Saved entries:
○ ○ ○ ○

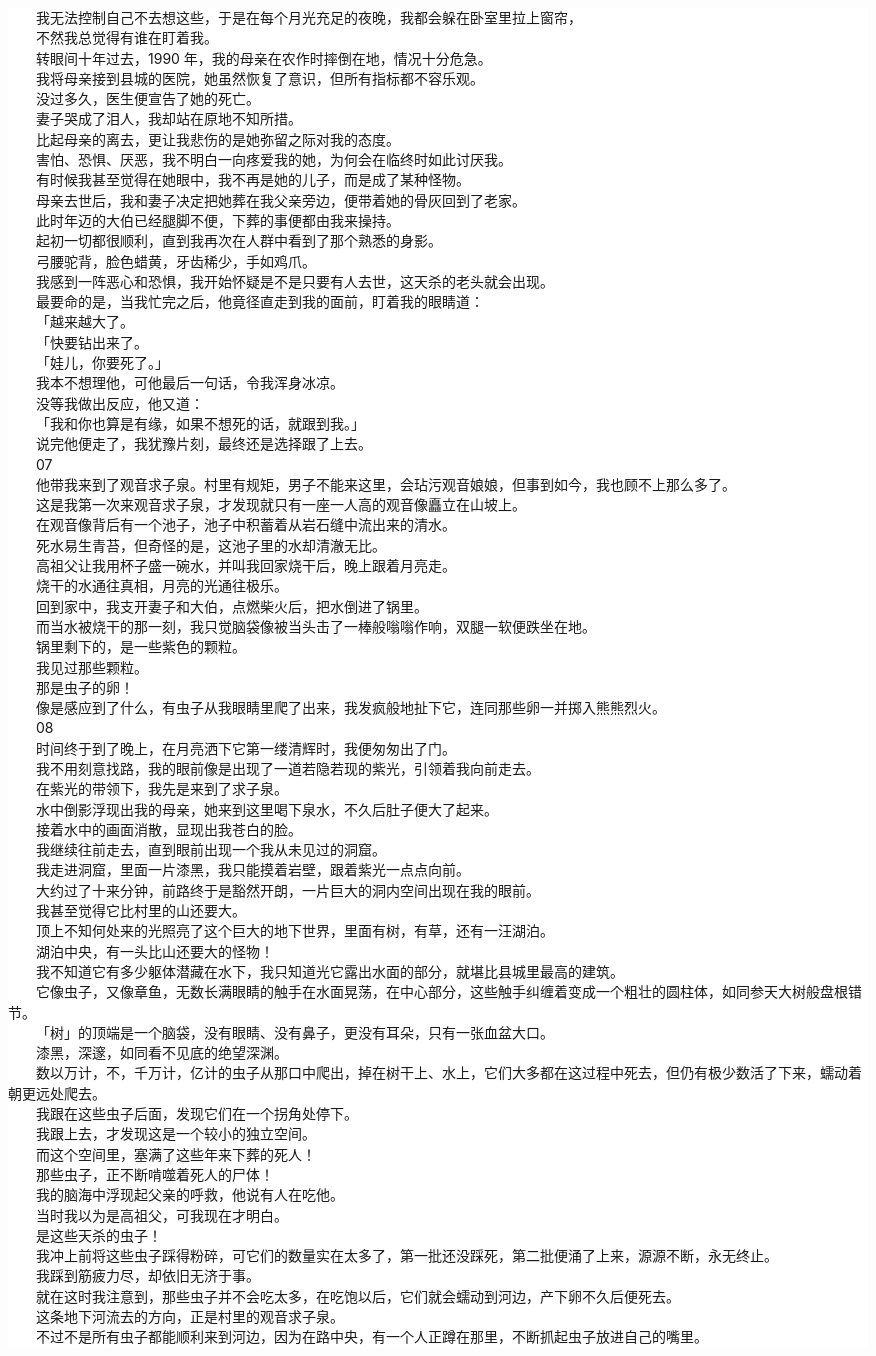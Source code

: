 &emsp;&emsp;我无法控制自己不去想这些，于是在每个月光充足的夜晚，我都会躲在卧室里拉上窗帘，  
&emsp;&emsp;不然我总觉得有谁在盯着我。  
&emsp;&emsp;转眼间十年过去，1990 年，我的母亲在农作时摔倒在地，情况十分危急。  
&emsp;&emsp;我将母亲接到县城的医院，她虽然恢复了意识，但所有指标都不容乐观。  
&emsp;&emsp;没过多久，医生便宣告了她的死亡。  
&emsp;&emsp;妻子哭成了泪人，我却站在原地不知所措。  
&emsp;&emsp;比起母亲的离去，更让我悲伤的是她弥留之际对我的态度。  
&emsp;&emsp;害怕、恐惧、厌恶，我不明白一向疼爱我的她，为何会在临终时如此讨厌我。  
&emsp;&emsp;有时候我甚至觉得在她眼中，我不再是她的儿子，而是成了某种怪物。  
&emsp;&emsp;母亲去世后，我和妻子决定把她葬在我父亲旁边，便带着她的骨灰回到了老家。  
&emsp;&emsp;此时年迈的大伯已经腿脚不便，下葬的事便都由我来操持。  
&emsp;&emsp;起初一切都很顺利，直到我再次在人群中看到了那个熟悉的身影。  
&emsp;&emsp;弓腰驼背，脸色蜡黄，牙齿稀少，手如鸡爪。  
&emsp;&emsp;我感到一阵恶心和恐惧，我开始怀疑是不是只要有人去世，这天杀的老头就会出现。  
&emsp;&emsp;最要命的是，当我忙完之后，他竟径直走到我的面前，盯着我的眼睛道：  
&emsp;&emsp;「越来越大了。  
&emsp;&emsp;「快要钻出来了。  
&emsp;&emsp;「娃儿，你要死了。」  
&emsp;&emsp;我本不想理他，可他最后一句话，令我浑身冰凉。  
&emsp;&emsp;没等我做出反应，他又道：  
&emsp;&emsp;「我和你也算是有缘，如果不想死的话，就跟到我。」  
&emsp;&emsp;说完他便走了，我犹豫片刻，最终还是选择跟了上去。  
&emsp;&emsp;07  
&emsp;&emsp;他带我来到了观音求子泉。村里有规矩，男子不能来这里，会玷污观音娘娘，但事到如今，我也顾不上那么多了。  
&emsp;&emsp;这是我第一次来观音求子泉，才发现就只有一座一人高的观音像矗立在山坡上。  
&emsp;&emsp;在观音像背后有一个池子，池子中积蓄着从岩石缝中流出来的清水。  
&emsp;&emsp;死水易生青苔，但奇怪的是，这池子里的水却清澈无比。  
&emsp;&emsp;高祖父让我用杯子盛一碗水，并叫我回家烧干后，晚上跟着月亮走。  
&emsp;&emsp;烧干的水通往真相，月亮的光通往极乐。  
&emsp;&emsp;回到家中，我支开妻子和大伯，点燃柴火后，把水倒进了锅里。  
&emsp;&emsp;而当水被烧干的那一刻，我只觉脑袋像被当头击了一棒般嗡嗡作响，双腿一软便跌坐在地。  
&emsp;&emsp;锅里剩下的，是一些紫色的颗粒。  
&emsp;&emsp;我见过那些颗粒。  
&emsp;&emsp;那是虫子的卵！  
&emsp;&emsp;像是感应到了什么，有虫子从我眼睛里爬了出来，我发疯般地扯下它，连同那些卵一并掷入熊熊烈火。  
&emsp;&emsp;08  
&emsp;&emsp;时间终于到了晚上，在月亮洒下它第一缕清辉时，我便匆匆出了门。  
&emsp;&emsp;我不用刻意找路，我的眼前像是出现了一道若隐若现的紫光，引领着我向前走去。  
&emsp;&emsp;在紫光的带领下，我先是来到了求子泉。  
&emsp;&emsp;水中倒影浮现出我的母亲，她来到这里喝下泉水，不久后肚子便大了起来。  
&emsp;&emsp;接着水中的画面消散，显现出我苍白的脸。  
&emsp;&emsp;我继续往前走去，直到眼前出现一个我从未见过的洞窟。  
&emsp;&emsp;我走进洞窟，里面一片漆黑，我只能摸着岩壁，跟着紫光一点点向前。  
&emsp;&emsp;大约过了十来分钟，前路终于是豁然开朗，一片巨大的洞内空间出现在我的眼前。  
&emsp;&emsp;我甚至觉得它比村里的山还要大。  
&emsp;&emsp;顶上不知何处来的光照亮了这个巨大的地下世界，里面有树，有草，还有一汪湖泊。  
&emsp;&emsp;湖泊中央，有一头比山还要大的怪物！  
&emsp;&emsp;我不知道它有多少躯体潜藏在水下，我只知道光它露出水面的部分，就堪比县城里最高的建筑。  
&emsp;&emsp;它像虫子，又像章鱼，无数长满眼睛的触手在水面晃荡，在中心部分，这些触手纠缠着变成一个粗壮的圆柱体，如同参天大树般盘根错节。  
&emsp;&emsp;「树」的顶端是一个脑袋，没有眼睛、没有鼻子，更没有耳朵，只有一张血盆大口。  
&emsp;&emsp;漆黑，深邃，如同看不见底的绝望深渊。  
&emsp;&emsp;数以万计，不，千万计，亿计的虫子从那口中爬出，掉在树干上、水上，它们大多都在这过程中死去，但仍有极少数活了下来，蠕动着朝更远处爬去。  
&emsp;&emsp;我跟在这些虫子后面，发现它们在一个拐角处停下。  
&emsp;&emsp;我跟上去，才发现这是一个较小的独立空间。  
&emsp;&emsp;而这个空间里，塞满了这些年来下葬的死人！  
&emsp;&emsp;那些虫子，正不断啃噬着死人的尸体！  
&emsp;&emsp;我的脑海中浮现起父亲的呼救，他说有人在吃他。  
&emsp;&emsp;当时我以为是高祖父，可我现在才明白。  
&emsp;&emsp;是这些天杀的虫子！  
&emsp;&emsp;我冲上前将这些虫子踩得粉碎，可它们的数量实在太多了，第一批还没踩死，第二批便涌了上来，源源不断，永无终止。  
&emsp;&emsp;我踩到筋疲力尽，却依旧无济于事。  
&emsp;&emsp;就在这时我注意到，那些虫子并不会吃太多，在吃饱以后，它们就会蠕动到河边，产下卵不久后便死去。  
&emsp;&emsp;这条地下河流去的方向，正是村里的观音求子泉。  
&emsp;&emsp;不过不是所有虫子都能顺利来到河边，因为在路中央，有一个人正蹲在那里，不断抓起虫子放进自己的嘴里。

○ ○ ○ ○

→ **What is expected**
Only an exact copy of the records, free of images, belongs in the answer.

→ **Exercise answer**
Source code

: &emsp;&emsp;我无法控制自己不去想这些，于是在每个月光充足的夜晚，我都会躲在卧室里拉上窗帘，  
&emsp;&emsp;不然我总觉得有谁在盯着我。  
&emsp;&emsp;转眼间十年过去，1990 年，我的母亲在农作时摔倒在地，情况十分危急。  
&emsp;&emsp;我将母亲接到县城的医院，她虽然恢复了意识，但所有指标都不容乐观。  
&emsp;&emsp;没过多久，医生便宣告了她的死亡。  
&emsp;&emsp;妻子哭成了泪人，我却站在原地不知所措。  
&emsp;&emsp;比起母亲的离去，更让我悲伤的是她弥留之际对我的态度。  
&emsp;&emsp;害怕、恐惧、厌恶，我不明白一向疼爱我的她，为何会在临终时如此讨厌我。  
&emsp;&emsp;有时候我甚至觉得在她眼中，我不再是她的儿子，而是成了某种怪物。  
&emsp;&emsp;母亲去世后，我和妻子决定把她葬在我父亲旁边，便带着她的骨灰回到了老家。  
&emsp;&emsp;此时年迈的大伯已经腿脚不便，下葬的事便都由我来操持。  
&emsp;&emsp;起初一切都很顺利，直到我再次在人群中看到了那个熟悉的身影。  
&emsp;&emsp;弓腰驼背，脸色蜡黄，牙齿稀少，手如鸡爪。  
&emsp;&emsp;我感到一阵恶心和恐惧，我开始怀疑是不是只要有人去世，这天杀的老头就会出现。  
&emsp;&emsp;最要命的是，当我忙完之后，他竟径直走到我的面前，盯着我的眼睛道：  
&emsp;&emsp;「越来越大了。  
&emsp;&emsp;「快要钻出来了。  
&emsp;&emsp;「娃儿，你要死了。」  
&emsp;&emsp;我本不想理他，可他最后一句话，令我浑身冰凉。  
&emsp;&emsp;没等我做出反应，他又道：  
&emsp;&emsp;「我和你也算是有缘，如果不想死的话，就跟到我。」  
&emsp;&emsp;说完他便走了，我犹豫片刻，最终还是选择跟了上去。  
&emsp;&emsp;07  
&emsp;&emsp;他带我来到了观音求子泉。村里有规矩，男子不能来这里，会玷污观音娘娘，但事到如今，我也顾不上那么多了。  
&emsp;&emsp;这是我第一次来观音求子泉，才发现就只有一座一人高的观音像矗立在山坡上。  
&emsp;&emsp;在观音像背后有一个池子，池子中积蓄着从岩石缝中流出来的清水。  
&emsp;&emsp;死水易生青苔，但奇怪的是，这池子里的水却清澈无比。  
&emsp;&emsp;高祖父让我用杯子盛一碗水，并叫我回家烧干后，晚上跟着月亮走。  
&emsp;&emsp;烧干的水通往真相，月亮的光通往极乐。  
&emsp;&emsp;回到家中，我支开妻子和大伯，点燃柴火后，把水倒进了锅里。  
&emsp;&emsp;而当水被烧干的那一刻，我只觉脑袋像被当头击了一棒般嗡嗡作响，双腿一软便跌坐在地。  
&emsp;&emsp;锅里剩下的，是一些紫色的颗粒。  
&emsp;&emsp;我见过那些颗粒。  
&emsp;&emsp;那是虫子的卵！  
&emsp;&emsp;像是感应到了什么，有虫子从我眼睛里爬了出来，我发疯般地扯下它，连同那些卵一并掷入熊熊烈火。  
&emsp;&emsp;08  
&emsp;&emsp;时间终于到了晚上，在月亮洒下它第一缕清辉时，我便匆匆出了门。  
&emsp;&emsp;我不用刻意找路，我的眼前像是出现了一道若隐若现的紫光，引领着我向前走去。  
&emsp;&emsp;在紫光的带领下，我先是来到了求子泉。  
&emsp;&emsp;水中倒影浮现出我的母亲，她来到这里喝下泉水，不久后肚子便大了起来。  
&emsp;&emsp;接着水中的画面消散，显现出我苍白的脸。  
&emsp;&emsp;我继续往前走去，直到眼前出现一个我从未见过的洞窟。  
&emsp;&emsp;我走进洞窟，里面一片漆黑，我只能摸着岩壁，跟着紫光一点点向前。  
&emsp;&emsp;大约过了十来分钟，前路终于是豁然开朗，一片巨大的洞内空间出现在我的眼前。  
&emsp;&emsp;我甚至觉得它比村里的山还要大。  
&emsp;&emsp;顶上不知何处来的光照亮了这个巨大的地下世界，里面有树，有草，还有一汪湖泊。  
&emsp;&emsp;湖泊中央，有一头比山还要大的怪物！  
&emsp;&emsp;我不知道它有多少躯体潜藏在水下，我只知道光它露出水面的部分，就堪比县城里最高的建筑。  
&emsp;&emsp;它像虫子，又像章鱼，无数长满眼睛的触手在水面晃荡，在中心部分，这些触手纠缠着变成一个粗壮的圆柱体，如同参天大树般盘根错节。  
&emsp;&emsp;「树」的顶端是一个脑袋，没有眼睛、没有鼻子，更没有耳朵，只有一张血盆大口。  
&emsp;&emsp;漆黑，深邃，如同看不见底的绝望深渊。  
&emsp;&emsp;数以万计，不，千万计，亿计的虫子从那口中爬出，掉在树干上、水上，它们大多都在这过程中死去，但仍有极少数活了下来，蠕动着朝更远处爬去。  
&emsp;&emsp;我跟在这些虫子后面，发现它们在一个拐角处停下。  
&emsp;&emsp;我跟上去，才发现这是一个较小的独立空间。  
&emsp;&emsp;而这个空间里，塞满了这些年来下葬的死人！  
&emsp;&emsp;那些虫子，正不断啃噬着死人的尸体！  
&emsp;&emsp;我的脑海中浮现起父亲的呼救，他说有人在吃他。  
&emsp;&emsp;当时我以为是高祖父，可我现在才明白。  
&emsp;&emsp;是这些天杀的虫子！  
&emsp;&emsp;我冲上前将这些虫子踩得粉碎，可它们的数量实在太多了，第一批还没踩死，第二批便涌了上来，源源不断，永无终止。  
&emsp;&emsp;我踩到筋疲力尽，却依旧无济于事。  
&emsp;&emsp;就在这时我注意到，那些虫子并不会吃太多，在吃饱以后，它们就会蠕动到河边，产下卵不久后便死去。  
&emsp;&emsp;这条地下河流去的方向，正是村里的观音求子泉。  
&emsp;&emsp;不过不是所有虫子都能顺利来到河边，因为在路中央，有一个人正蹲在那里，不断抓起虫子放进自己的嘴里。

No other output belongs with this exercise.